And, even today, Smith, born and raised a Catholic, is full of provocative remarks. He says he considered having his heroine, Bethany, drunk throughout the film, but that "having the main Catholic representative constantly drunk would have been a bit too honest".

On his mother's devotion he has this to say: "She goes every morning at 7.30 to get a quick fix, she's like a junkie!" He seems to have far more sympathy with his father, who goes to church on Sundays but is not "that happy about it any more. He had two strokes and he was like (puts on an exasperated voice) `Oh Lord... ' "

Once again, Smith is casting the women in his life as active and the men as passive, even as he shoots off his own witty mouth. It's a habit he can't seem to break. In Dogma, Bethany is played by Linda Fiorentino, the dark-eyed, jagged-edged star of John Dahl's The Last Seduction. When I ask how he and Fiorentino got along, Smith says: "She's probably the most difficult performer/actor that I've ever worked with." Guess what she was? Yep - bossy.
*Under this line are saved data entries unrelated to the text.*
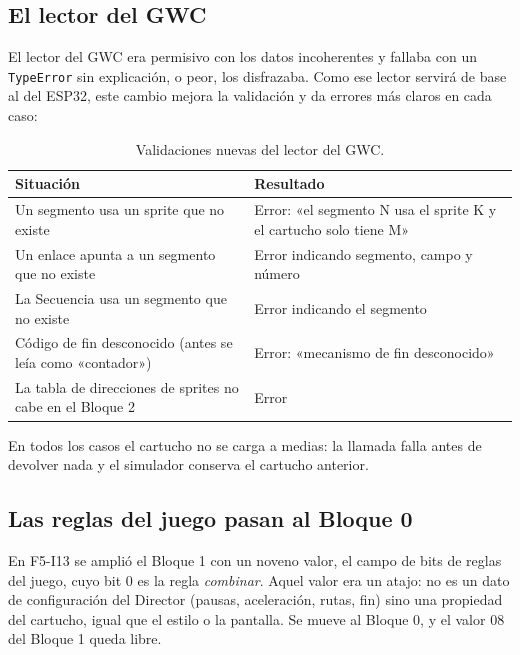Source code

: \subsection{El lector del GWC}
\label{sec:F5I14Lector}

El lector del GWC era permisivo con los datos incoherentes y fallaba con un \texttt{TypeError} sin explicación, o peor, los disfrazaba. Como ese lector servirá de base al del ESP32, este cambio mejora la validación y da errores más claros en cada caso:

\begin{table}[H]
	\centering
	\begin{tabularx}{\textwidth}{>{\RaggedRight\arraybackslash}X >{\RaggedRight\arraybackslash}X}
		\toprule
		\textbf{Situación} & \textbf{Resultado} \\
		\midrule
		Un segmento usa un sprite que no existe & Error: «el segmento N usa el sprite K y el cartucho solo tiene M» \\
		Un enlace apunta a un segmento que no existe & Error indicando segmento, campo y número \\
		La Secuencia usa un segmento que no existe & Error indicando el segmento \\
		Código de fin desconocido (antes se leía como «contador») & Error: «mecanismo de fin desconocido» \\
		La tabla de direcciones de sprites no cabe en el Bloque 2 & Error \\
		\bottomrule
	\end{tabularx}
	\caption{Validaciones nuevas del lector del GWC.}
\end{table}

En todos los casos el cartucho no se carga a medias: la llamada falla antes de devolver nada y el simulador conserva el cartucho anterior.

\subsection{Las reglas del juego pasan al Bloque 0}
\label{sec:F5I14Reglas}

En F5-I13 se amplió el Bloque 1 con un noveno valor, el campo de bits de reglas del juego, cuyo bit 0 es la regla \emph{combinar}. Aquel valor era un atajo: no es un dato de configuración del Director (pausas, aceleración, rutas, fin) sino una propiedad del cartucho, igual que el estilo o la pantalla. Se mueve al Bloque 0, y el valor 08 del Bloque 1 queda libre.

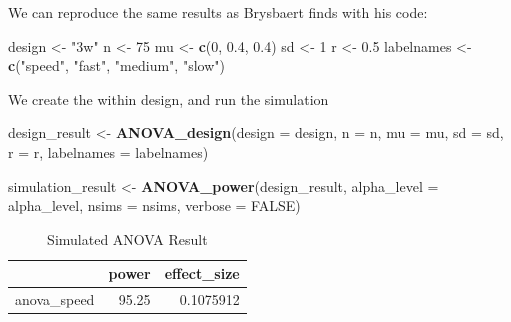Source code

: \documentclass[]{book}
\newenvironment{Shaded}{\begin{snugshade}}{\end{snugshade}}
\newcommand{\DataTypeTok}[1]{\textcolor[rgb]{0.13,0.29,0.53}{#1}}
\newcommand{\DecValTok}[1]{\textcolor[rgb]{0.00,0.00,0.81}{#1}}
\newcommand{\FloatTok}[1]{\textcolor[rgb]{0.00,0.00,0.81}{#1}}
\newcommand{\KeywordTok}[1]{\textcolor[rgb]{0.13,0.29,0.53}{\textbf{#1}}}
\newcommand{\NormalTok}[1]{#1}
\newcommand{\OtherTok}[1]{\textcolor[rgb]{0.56,0.35,0.01}{#1}}
\newcommand{\StringTok}[1]{\textcolor[rgb]{0.31,0.60,0.02}{#1}}
\begin{document}
We can reproduce the same results as Brysbaert finds with his code:

\begin{Shaded}
\begin{Highlighting}[]
\NormalTok{design <-}\StringTok{ "3w"}
\NormalTok{n <-}\StringTok{ }\DecValTok{75}
\NormalTok{mu <-}\StringTok{ }\KeywordTok{c}\NormalTok{(}\DecValTok{0}\NormalTok{, }\FloatTok{0.4}\NormalTok{, }\FloatTok{0.4}\NormalTok{)}
\NormalTok{sd <-}\StringTok{ }\DecValTok{1}
\NormalTok{r <-}\StringTok{ }\FloatTok{0.5}
\NormalTok{labelnames <-}\StringTok{ }\KeywordTok{c}\NormalTok{(}\StringTok{"speed"}\NormalTok{, }\StringTok{"fast"}\NormalTok{, }\StringTok{"medium"}\NormalTok{, }\StringTok{"slow"}\NormalTok{)}
\end{Highlighting}
\end{Shaded}

We create the within design, and run the simulation

\begin{Shaded}
\begin{Highlighting}[]
\NormalTok{design_result <-}\StringTok{ }\KeywordTok{ANOVA_design}\NormalTok{(}\DataTypeTok{design =}\NormalTok{ design,}
                   \DataTypeTok{n =}\NormalTok{ n, }
                   \DataTypeTok{mu =}\NormalTok{ mu, }
                   \DataTypeTok{sd =}\NormalTok{ sd, }
                   \DataTypeTok{r =}\NormalTok{ r, }
                   \DataTypeTok{labelnames =}\NormalTok{ labelnames)}
\end{Highlighting}
\end{Shaded}

\begin{Shaded}
\begin{Highlighting}[]
\NormalTok{simulation_result <-}\StringTok{ }\KeywordTok{ANOVA_power}\NormalTok{(design_result, }
                                 \DataTypeTok{alpha_level =}\NormalTok{ alpha_level, }
                                 \DataTypeTok{nsims =}\NormalTok{ nsims,}
                                 \DataTypeTok{verbose =} \OtherTok{FALSE}\NormalTok{)}
\end{Highlighting}
\end{Shaded}

\begin{table}[t]

\caption{\label{tab:unnamed-chunk-119}Simulated ANOVA Result}
\centering
\begin{tabular}{l|r|r}
\hline
  & power & effect\_size\\
\hline
anova\_speed & 95.25 & 0.1075912\\
\hline
\end{tabular}
\end{table}
\end{document}
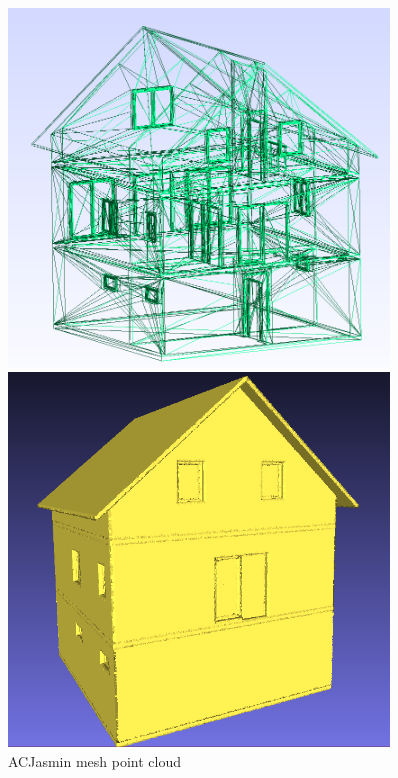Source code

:\documentclass[10pt]{beamer}
\begin{document}
\begin{frame}
    \begin{figure}
        \begin{minipage}{0.45\textwidth}
            \centering
            \includegraphics[width=0.9\textwidth]{../image/jasmin_stl.png}
        \end{minipage}
        \begin{minipage}{0.45\textwidth}
            \centering
            \includegraphics[width=0.9\textwidth]{../image/jasmin_ply.png}
        \end{minipage}
        \caption{ACJasmin mesh point cloud }
    \end{figure}
\end{frame}
\end{document}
"She had this sense of injustice," he explains wearily. "It didn't sit well with her that she had cleared her schedule for months to do the movie and yet other actors were popping off to go and do other flicks." It's clear from what Smith says that Ben Affleck (who plays a disaffected angel) was Fiorentino's main target. "He'd just won an Oscar," says Smith, "and I didn't want to hold the dude back. I was like: `You want me to fire Ben? Number one, he's my friend. Number two, I understand why he's doing it.'

"She could have - and probably did, knowing Linda - seen it as a sign of weakness on my part, but I think it was understanding." He tries to get himself more comfortable on the floor, fails, and returns somewhat downcast to the sofa.

But she's so good in the film, I say. She's crucial to the film's best scene, in which she and Affleck (appropriately enough) begin by flirting with each other and end up spewing insults. It's wonderfully dark, and dripping with sexual unease. "Well, yeah, I re-wrote the whole script after I met her," agrees Smith. "I only met her as a courtesy to Miramax but after two hours with her, hearing all these horrible stories about her past - I mean, I've never seen anyone open up as much, I was like `lady, I just met you' - I walked away from the meeting thinking that she should be the lead."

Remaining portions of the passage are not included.